**WORKING DATA**:
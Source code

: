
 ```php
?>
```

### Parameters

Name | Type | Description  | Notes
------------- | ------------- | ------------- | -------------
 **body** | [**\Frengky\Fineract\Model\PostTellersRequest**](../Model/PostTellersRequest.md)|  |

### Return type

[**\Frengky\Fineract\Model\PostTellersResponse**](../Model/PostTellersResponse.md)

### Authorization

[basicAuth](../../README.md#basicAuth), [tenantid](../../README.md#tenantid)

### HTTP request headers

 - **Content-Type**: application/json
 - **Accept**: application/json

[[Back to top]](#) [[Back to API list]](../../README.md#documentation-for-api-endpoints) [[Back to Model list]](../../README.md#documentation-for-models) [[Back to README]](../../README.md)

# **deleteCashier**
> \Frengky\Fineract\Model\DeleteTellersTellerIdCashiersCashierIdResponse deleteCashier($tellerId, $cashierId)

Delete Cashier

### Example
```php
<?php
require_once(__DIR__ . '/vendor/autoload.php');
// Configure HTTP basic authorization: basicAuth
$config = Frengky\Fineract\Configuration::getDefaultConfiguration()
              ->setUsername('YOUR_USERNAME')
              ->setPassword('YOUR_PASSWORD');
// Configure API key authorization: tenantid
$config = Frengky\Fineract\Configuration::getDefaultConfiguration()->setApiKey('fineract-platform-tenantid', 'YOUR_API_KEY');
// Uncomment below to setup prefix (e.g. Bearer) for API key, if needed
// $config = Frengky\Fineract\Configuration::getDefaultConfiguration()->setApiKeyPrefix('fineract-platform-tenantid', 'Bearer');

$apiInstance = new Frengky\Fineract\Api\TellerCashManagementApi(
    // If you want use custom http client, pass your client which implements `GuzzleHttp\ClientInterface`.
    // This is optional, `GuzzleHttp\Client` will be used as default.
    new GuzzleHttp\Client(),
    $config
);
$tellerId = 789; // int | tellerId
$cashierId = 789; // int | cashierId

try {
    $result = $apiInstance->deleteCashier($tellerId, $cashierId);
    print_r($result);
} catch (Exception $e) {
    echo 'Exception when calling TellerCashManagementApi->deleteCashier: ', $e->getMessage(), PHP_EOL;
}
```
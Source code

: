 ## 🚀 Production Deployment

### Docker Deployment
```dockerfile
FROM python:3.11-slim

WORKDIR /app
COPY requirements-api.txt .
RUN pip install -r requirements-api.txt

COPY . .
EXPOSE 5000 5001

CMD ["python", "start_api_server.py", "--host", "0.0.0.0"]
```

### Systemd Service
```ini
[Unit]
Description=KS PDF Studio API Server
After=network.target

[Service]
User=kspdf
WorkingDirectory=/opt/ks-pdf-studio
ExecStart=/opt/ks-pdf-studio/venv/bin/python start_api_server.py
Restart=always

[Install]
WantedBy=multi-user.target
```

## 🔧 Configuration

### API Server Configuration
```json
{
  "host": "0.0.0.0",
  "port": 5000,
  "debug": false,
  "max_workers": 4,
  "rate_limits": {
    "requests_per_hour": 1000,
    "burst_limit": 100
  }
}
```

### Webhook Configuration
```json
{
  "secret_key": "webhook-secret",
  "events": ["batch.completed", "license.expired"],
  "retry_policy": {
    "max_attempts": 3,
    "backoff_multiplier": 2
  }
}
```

**EXERCISE DETAILS**:
All records are to be retyped exactly. None may be omitted.

**TASK SOLUTION**:
Source code

:
 ```php
?>
```

### Parameters

Name | Type | Description  | Notes
------------- | ------------- | ------------- | -------------
 **body** | [**\Frengky\Fineract\Model\PostTellersRequest**](../Model/PostTellersRequest.md)|  |

### Return type

[**\Frengky\Fineract\Model\PostTellersResponse**](../Model/PostTellersResponse.md)

### Authorization

[basicAuth](../../README.md#basicAuth), [tenantid](../../README.md#tenantid)

### HTTP request headers

 - **Content-Type**: application/json
 - **Accept**: application/json

[[Back to top]](#) [[Back to API list]](../../README.md#documentation-for-api-endpoints) [[Back to Model list]](../../README.md#documentation-for-models) [[Back to README]](../../README.md)

# **deleteCashier**
> \Frengky\Fineract\Model\DeleteTellersTellerIdCashiersCashierIdResponse deleteCashier($tellerId, $cashierId)

Delete Cashier

### Example
```php
<?php
require_once(__DIR__ . '/vendor/autoload.php');
// Configure HTTP basic authorization: basicAuth
$config = Frengky\Fineract\Configuration::getDefaultConfiguration()
              ->setUsername('YOUR_USERNAME')
              ->setPassword('YOUR_PASSWORD');
// Configure API key authorization: tenantid
$config = Frengky\Fineract\Configuration::getDefaultConfiguration()->setApiKey('fineract-platform-tenantid', 'YOUR_API_KEY');
// Uncomment below to setup prefix (e.g. Bearer) for API key, if needed
// $config = Frengky\Fineract\Configuration::getDefaultConfiguration()->setApiKeyPrefix('fineract-platform-tenantid', 'Bearer');

$apiInstance = new Frengky\Fineract\Api\TellerCashManagementApi(
    // If you want use custom http client, pass your client which implements `GuzzleHttp\ClientInterface`.
    // This is optional, `GuzzleHttp\Client` will be used as default.
    new GuzzleHttp\Client(),
    $config
);
$tellerId = 789; // int | tellerId
$cashierId = 789; // int | cashierId

try {
    $result = $apiInstance->deleteCashier($tellerId, $cashierId);
    print_r($result);
} catch (Exception $e) {
    echo 'Exception when calling TellerCashManagementApi->deleteCashier: ', $e->getMessage(), PHP_EOL;
}
```
Source code

: ## 🚀 Production Deployment

### Docker Deployment
```dockerfile
FROM python:3.11-slim

WORKDIR /app
COPY requirements-api.txt .
RUN pip install -r requirements-api.txt

COPY . .
EXPOSE 5000 5001

CMD ["python", "start_api_server.py", "--host", "0.0.0.0"]
```

### Systemd Service
```ini
[Unit]
Description=KS PDF Studio API Server
After=network.target

[Service]
User=kspdf
WorkingDirectory=/opt/ks-pdf-studio
ExecStart=/opt/ks-pdf-studio/venv/bin/python start_api_server.py
Restart=always

[Install]
WantedBy=multi-user.target
```

## 🔧 Configuration

### API Server Configuration
```json
{
  "host": "0.0.0.0",
  "port": 5000,
  "debug": false,
  "max_workers": 4,
  "rate_limits": {
    "requests_per_hour": 1000,
    "burst_limit": 100
  }
}
```

### Webhook Configuration
```json
{
  "secret_key": "webhook-secret",
  "events": ["batch.completed", "license.expired"],
  "retry_policy": {
    "max_attempts": 3,
    "backoff_multiplier": 2
  }
}
```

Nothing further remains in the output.